The researchers compared the ability of the latest generation high definition endoscopes in detecting early cancer in patients with inflammatory bowel disease and found that using dye spraying (where a blue dye is sprayed on the lining of the bowel as the colonoscope is pulled out) improved the detection rate of early cancer.
- MORDIS: modified resect and discard strategy for characterization of small (< 10 mm) colorectal polyps using the WavStat optical biopsy system. (PI: Venkat Subramanian). Status: Trial completed and results being analysed
In this study the ability of an optical biopsy forceps that used a laser to “read” the polyp and predict if it was benign and precancerous was tested. If successful such a device could provide instant results potentially saving time and money and improve patient care. The study has been completed, preliminary results were encouraging and the final results are now being analysed.

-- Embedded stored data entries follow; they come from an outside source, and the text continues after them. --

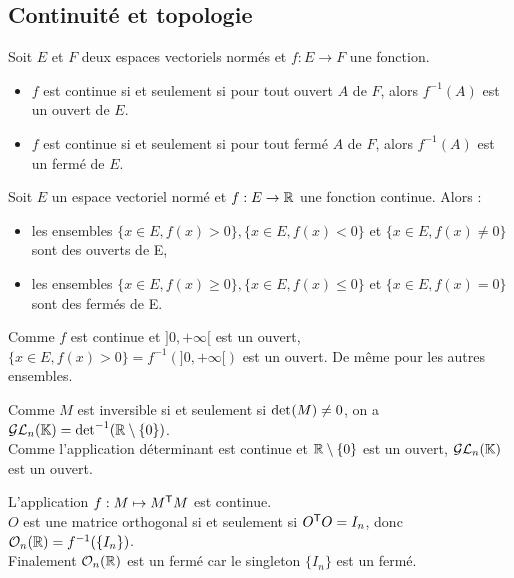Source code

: \documentclass{book}
\begin{document}
\subsection{Continuité et topologie}
\begin{Theoreme}
Soit $E$ et $F$ deux espaces vectoriels normés et $f:E\to F$ une fonction.
\begin{itemize}
\item $f$ est continue si et seulement si pour tout ouvert $A$ de  $F$, alors $f^{-1}(A)$ est un ouvert de $E$.
\item $f$ est continue si et seulement si pour tout fermé $A$ de  $F$, alors $f^{-1}(A)$ est un fermé de $E$.
\end{itemize}
\end{Theoreme}
\begin{Corollaire}[]
Soit $E$ un espace vectoriel normé et $f:E\to \R$ une fonction continue.
Alors :
\begin{itemize}
\item les ensembles $\{x \in E, f (x) > 0 \}, \{x \in E, f (x) < 0 \}$ et $\{x \in E, f (x)\neq 0 \}$ sont des ouverts de E,
\item les ensembles $\{x \in E, f (x) \geq 0 \}, \{x \in E, f (x) \leq 0 \}$ et $\{x \in E, f (x)= 0 \}$ sont des fermés de E. 
\end{itemize}
\end{Corollaire}
\begin{Demonstration}
Comme $f$ est continue et $]0,+\infty[$ est un ouvert, $\{x \in E, f (x) > 0 \}=f^{-1}(]0,+\infty[)$ est un ouvert. De même pour les autres ensembles.
\end{Demonstration}
\begin{Exemple}
Comme $M$ est inversible si et seulement si $\Det[](M)\neq 0$, on a   $\GLnK=\Det[]^{-1}(\R\setminus \{0\})$.\\  
Comme l'application déterminant est continue et $\R\setminus \{0\}$ est un ouvert, $\GLnK$ est un ouvert. 
\end{Exemple}
\begin{Exemple}
L'application $f:M\mapsto \transposee{M}M $ est continue.\\
$O$ est une matrice orthogonal si et seulement si $\transposee{O}O=I_n$, donc $\OnR=f^{-1}(\{I_n\})$.\\
Finalement   $\OnR$ est un fermé car  le singleton $\{I_n\}$ est un fermé. 
\end{Exemple}
\end{document}
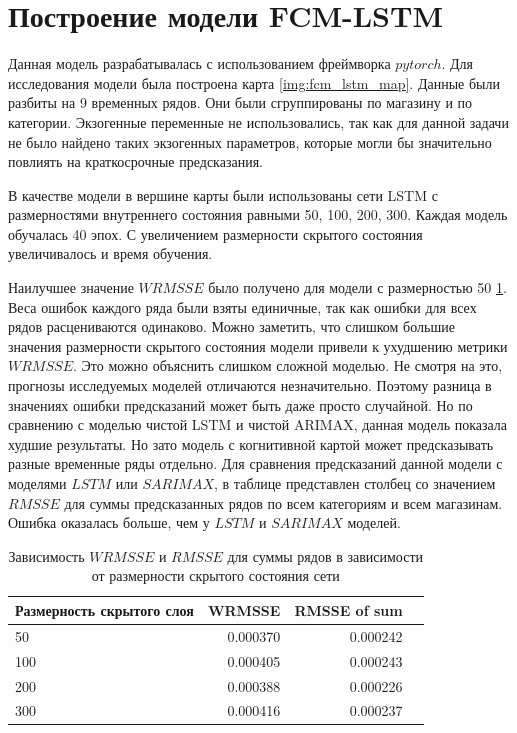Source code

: \section{Построение модели FCM-LSTM}

Данная модель разрабатывалась с использованием фреймворка $ pytorch $.
Для исследования модели была построена карта \ref{img:fcm_lstm_map}.
Данные были разбиты на 9 временных рядов. Они были сгруппированы по
магазину и по категории. Экзогенные переменные не использовались,
так как для данной задачи не было найдено таких экзогенных параметров,
которые могли бы значительно повлиять на краткосрочные предсказания.

В качестве модели в вершине карты были использованы сети LSTM с размерностями
внутреннего состояния равными 50, 100, 200, 300. Каждая модель обучалась 40 эпох.
С увеличением размерности скрытого состояния увеличивалось и время обучения.

Наилучшее значение $ WRMSSE $ было получено для модели с размерностью 50 \ref{tbl:rmsse_fcm_lstm}.
Веса ошибок каждого ряда были взяты единичные, так как ошибки для всех рядов расцениваются одинаково.
Можно заметить, что слишком большие значения размерности скрытого состояния модели
привели к ухудшению метрики $ WRMSSE $. Это можно объяснить слишком сложной моделью.
Не смотря на это, прогнозы исследуемых моделей отличаются незначительно.
Поэтому разница в значениях ошибки предсказаний может быть даже просто случайной.
Но по сравнению с моделью чистой LSTM и чистой ARIMAX, данная модель показала худшие результаты.
Но зато модель с когнитивной картой может предсказывать разные временные ряды отдельно.
Для сравнения предсказаний данной модели с моделями $ LSTM $ или $ SARIMAX $, в
таблице представлен столбец со значением $ RMSSE $ для суммы предсказанных рядов
по всем категориям и всем магазинам. Ошибка оказалась больше, чем у  $ LSTM $ и $ SARIMAX $
моделей.

\begin{table}
    \caption{Зависимость $ WRMSSE $ и $ RMSSE $ для суммы рядов в зависимости от размерности скрытого состояния сети }
    \centering
    \begin{tabular}{|l|r||r|r|}
        \hline
            Размерность скрытого слоя &   WRMSSE & RMSSE of sum \\
        \hline
            50                         & 0.000370 & 0.000242 \\
            100                        & 0.000405 & 0.000243 \\
            200                        & 0.000388 & 0.000226 \\
            300                        & 0.000416 & 0.000237 \\
        \hline
    \end{tabular}
    \label{tbl:rmsse_fcm_lstm}
\end{table}

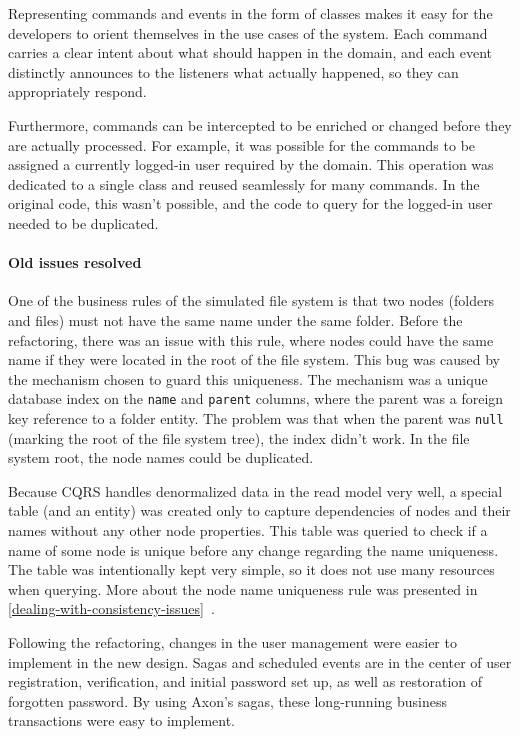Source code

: \documentclass{book}
\begin{document}
Representing commands and events in the form of classes makes it easy
for the developers to orient themselves in the use cases of the system.
Each command carries a clear intent about what should happen in the
domain, and each event distinctly announces to the listeners what
actually happened, so they can appropriately respond.

Furthermore, commands can be intercepted to be enriched or changed
before they are actually processed. For example, it was possible for the
commands to be assigned a currently logged-in user required by the
domain. This operation was dedicated to a single class and reused
seamlessly for many commands. In the original code, this wasn't
possible, and the code to query for the logged-in user needed to be
duplicated.

\paragraph{Old issues resolved}\label{old-issues-resolved}

One of the business rules of the simulated file system is that two nodes
(folders and files) must not have the same name under the same folder.
Before the refactoring, there was an issue with this rule, where nodes
could have the same name if they were located in the root of the file
system. This bug was caused by the mechanism chosen to guard this
uniqueness. The mechanism was a unique database index on the
\texttt{name} and \texttt{parent} columns, where the parent was a
foreign key reference to a folder entity. The problem was that when the
parent was \texttt{null} (marking the root of the file system tree), the
index didn't work. In the file system root, the node names could be
duplicated.

Because CQRS handles denormalized data in the read model very well, a
special table (and an entity) was created only to capture dependencies
of nodes and their names without any other node properties. This table
was queried to check if a name of some node is unique before any change
regarding the name uniqueness. The table was intentionally kept very
simple, so it does not use many resources when querying. More about the
node name uniqueness rule was presented in
\ref{dealing-with-consistency-issues}~.

Following the refactoring, changes in the user management were easier to
implement in the new design. Sagas and scheduled events are in the
center of user registration, verification, and initial password set up,
as well as restoration of forgotten password. By using Axon's sagas,
these long-running business transactions were easy to implement.
\end{document}
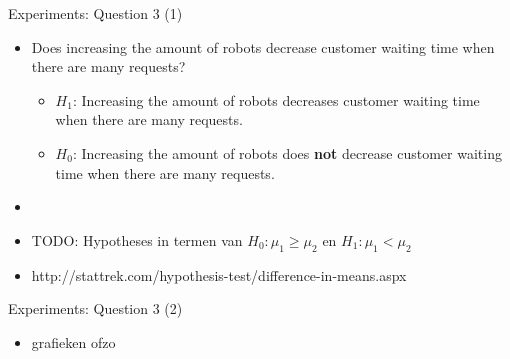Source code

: \begin{frame}{Experiments: Question 3 (1)}
    \begin{itemize}
        \item Does increasing the amount of robots decrease customer waiting time when there are many requests?
        \begin{itemize}
                \item $H_1$: Increasing the amount of robots decreases customer waiting time when there are many requests.
                \item $H_0$: Increasing the amount of robots does \textbf{not} decrease customer waiting time when there are many requests.
        \end{itemize}

        \item[]
        \item TODO: Hypotheses in termen van $H_0: \mu_1 \geq \mu_2$ en $H_1: \mu_1 < \mu_2$
        \item http://stattrek.com/hypothesis-test/difference-in-means.aspx
    \end{itemize}
\end{frame}



\begin{frame}{Experiments: Question 3 (2)}
    \begin{itemize}
        \item grafieken ofzo
    \end{itemize}
\end{frame}


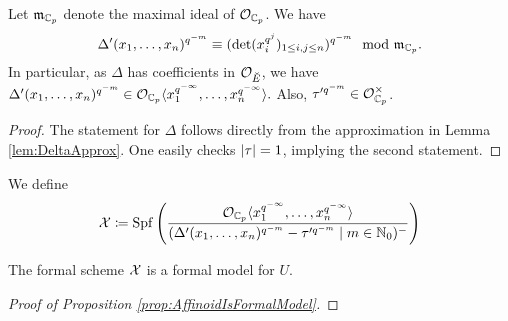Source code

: \documentclass[../main.tex]{subfiles}
\begin{document}
\begin{lem}\label{lem:PropsOfDeltaPrAndTauPr}
  Let $\mathfrak{m}_{\mathbb{C}_p}$ denote the maximal ideal of $\mathcal{O}_{\mathbb{C}_p}$. We have
  \begin{equation*}
    \Delta'(x_1, \dots, x_n)^{q^{-m}} \equiv (\det(x_i^{q^j})_{1 \leq i,j \leq
    n})^{q^{-m}} \mod {\mathfrak{m}}_{\mathbb{C}_p}.
  \end{equation*}
  In particular, as $\Delta$ has coefficients in $\mathcal{O}_{\breve {E}}$, we have 
  $\Delta'(x_1, \dots, x_n)^{q^{-m}} \in \mathcal{O}_{\mathbb{C}_p} \langle x_1^{q^{-\infty}}, \dots
  , x_n^{q^{-\infty}}\rangle.$
  Also, $\tau'^{q^{-m}} \in \mathcal{O}_{\mathbb{C}_p}^\times$. 
\begin{proof}
  The statement for $\Delta$ follows directly from the approximation in Lemma
  \ref{lem:DeltaApprox}. One easily checks $\lvert \tau \rvert = 1$, implying the second
  statement.
\end{proof}
\end{lem}

We define 
\begin{equation*}
  \mathcal{X} \coloneq \operatorname{Spf} \left(
    \frac
    {\mathcal{O}_{\mathbb{C}_p} \langle x_1^{q^{-\infty}}, \dots , x_n^{q^{-\infty}}
      \rangle}
    {(\Delta'(x_1, \dots, x_n)^{q^{-m}} - \tau'^{q^{-m}} \mid m \in \mathbb{N}_0)^-
      }\right)
\end{equation*}

\begin{prop}\label{prop:AffinoidIsFormalModel}
  The formal scheme $\mathcal{X}$ is a formal model for $U$. 
\end{prop}
\begin{proof}[Proof of Proposition \ref{prop:AffinoidIsFormalModel}] 
\end{proof}

\end{document}
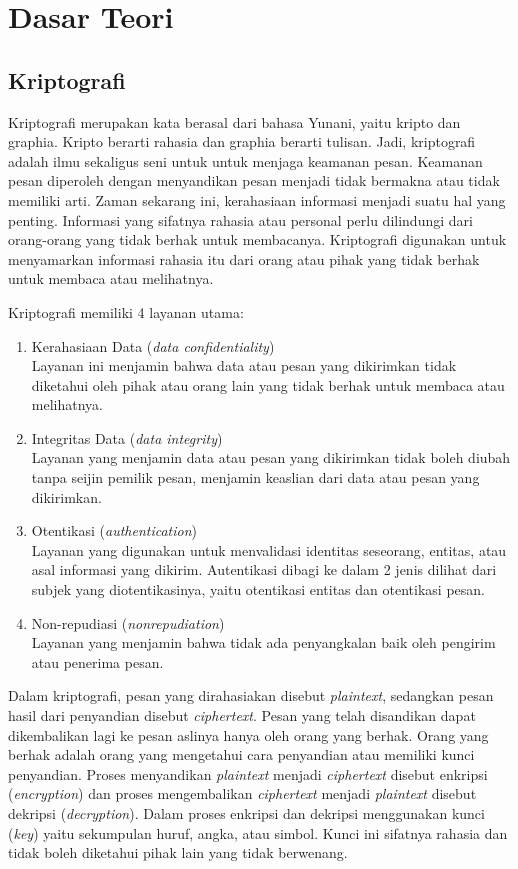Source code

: \chapter{Dasar Teori}
\label{chap:dasar teori}

\section{Kriptografi}
Kriptografi merupakan kata berasal dari bahasa Yunani, yaitu kripto dan graphia. Kripto berarti rahasia dan graphia berarti tulisan. Jadi, kriptografi adalah ilmu sekaligus seni untuk untuk menjaga keamanan pesan. Keamanan pesan diperoleh dengan menyandikan pesan menjadi tidak bermakna atau tidak memiliki arti. Zaman sekarang ini, kerahasiaan informasi menjadi suatu hal yang penting. Informasi yang sifatnya rahasia atau personal perlu dilindungi dari orang-orang yang tidak berhak untuk membacanya. Kriptografi digunakan untuk menyamarkan informasi rahasia itu dari orang atau pihak yang tidak berhak untuk membaca atau melihatnya.

Kriptografi memiliki 4 layanan utama:
\begin{enumerate}
	\item Kerahasiaan Data (\textit{data confidentiality})\\
	Layanan ini menjamin bahwa data atau pesan yang dikirimkan tidak diketahui oleh pihak atau orang lain yang tidak berhak untuk membaca atau melihatnya.
	\item Integritas Data (\textit{data integrity})\\
	Layanan yang menjamin data atau pesan yang dikirimkan tidak boleh diubah tanpa seijin pemilik pesan, menjamin keaslian dari data atau pesan yang dikirimkan.
	\item Otentikasi (\textit{authentication})\\
	Layanan yang digunakan untuk menvalidasi identitas seseorang, entitas, atau  asal informasi yang dikirim. Autentikasi dibagi ke dalam 2 jenis dilihat dari subjek yang diotentikasinya, yaitu otentikasi entitas dan otentikasi pesan.
	\item Non-repudiasi (\textit{nonrepudiation})\\
	Layanan yang menjamin bahwa tidak ada penyangkalan baik oleh pengirim atau penerima pesan.
\end{enumerate}

Dalam kriptografi, pesan yang dirahasiakan disebut \textit{plaintext}, sedangkan pesan hasil dari penyandian disebut \textit{ciphertext}. Pesan yang telah disandikan dapat dikembalikan lagi ke pesan aslinya hanya oleh orang yang berhak. Orang yang berhak adalah orang yang mengetahui cara penyandian atau memiliki kunci penyandian. Proses menyandikan \textit{plaintext} menjadi \textit{ciphertext} disebut enkripsi (\textit{encryption}) dan proses mengembalikan \textit{ciphertext} menjadi \textit{plaintext} disebut dekripsi (\textit{decryption}). Dalam proses enkripsi dan dekripsi menggunakan kunci (\textit{key}) yaitu sekumpulan huruf, angka, atau simbol. Kunci ini sifatnya rahasia dan tidak boleh diketahui pihak lain yang tidak berwenang.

- UNBLIND: Utility of narrow band imaging endoscopy in assessment of colonic inflammation and prediction of outcomes in patients with ulcerative colitis :(PI: Venkat Subramanian): Status: study completed and results being analysed
Narrow band imaging uses a filter to reduce the wavelength of light shone through the endoscope. This is believed to improve the visualization of structures on the surface of the lining of the bowel. The researchers investigated the usefulness of this method in assessing inflammation in patients with colitis. The study has recruited 120 patients and the follow up data is complete. Results are being analysed.
- Dilute versus concentrated dye for surveillance? 0.2% indigocarmine sprayed via a catheter versus 0,03% indigocarmine sprayed via a foot pump for the detection of dysplasia in colitis surveillance (PI: Dr Venkat Subramanian): status: recruiting
Following on from the previous study where the researchers found that dye sparing improved detection of precancerous polyps in patients with colitis undergoing surveillance colonoscopy, they are attempting to clarify which concentration of dye works best and are comparing a dilute and concentrated version. The advantage of using a dilute version is that it could potentially save time as it can be sprayed via a foot pump. Uptake the use of dye spraying is poor around the UK and this could entice more endoscopists to use dye sparing for colitis surveillance.
- Endospray device development: This study is a collaboration with the medical engineering group at the University of Leeds and will attempt to develop a novel spring-loaded syringe driver connected to a multipurpose endoscopic spray catheter with an integrated biopsy forceps to improve the dye spraying procedure and reduce the time taken for this procedure.